### TASK STATEMENT:
From the listing below, pull out every line where the string "codigos" appears.

### DATASET RECORDS:
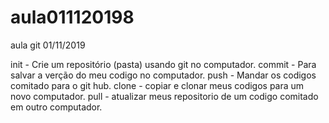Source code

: # aula011120198
 aula git 01/11/2019

init - Crie um repositório (pasta) usando git no computador.
commit - Para  salvar a verção do meu codigo no computador.
push - Mandar os codigos comitado para o git hub.
clone - copiar e clonar meus codigos para um novo computador.
pull -  atualizar meus  repositorio de um codigo comitado em outro computador.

### THE COMPLETED TASK:
push - Mandar os codigos comitado para o git hub.
clone - copiar e clonar meus codigos para um novo computador.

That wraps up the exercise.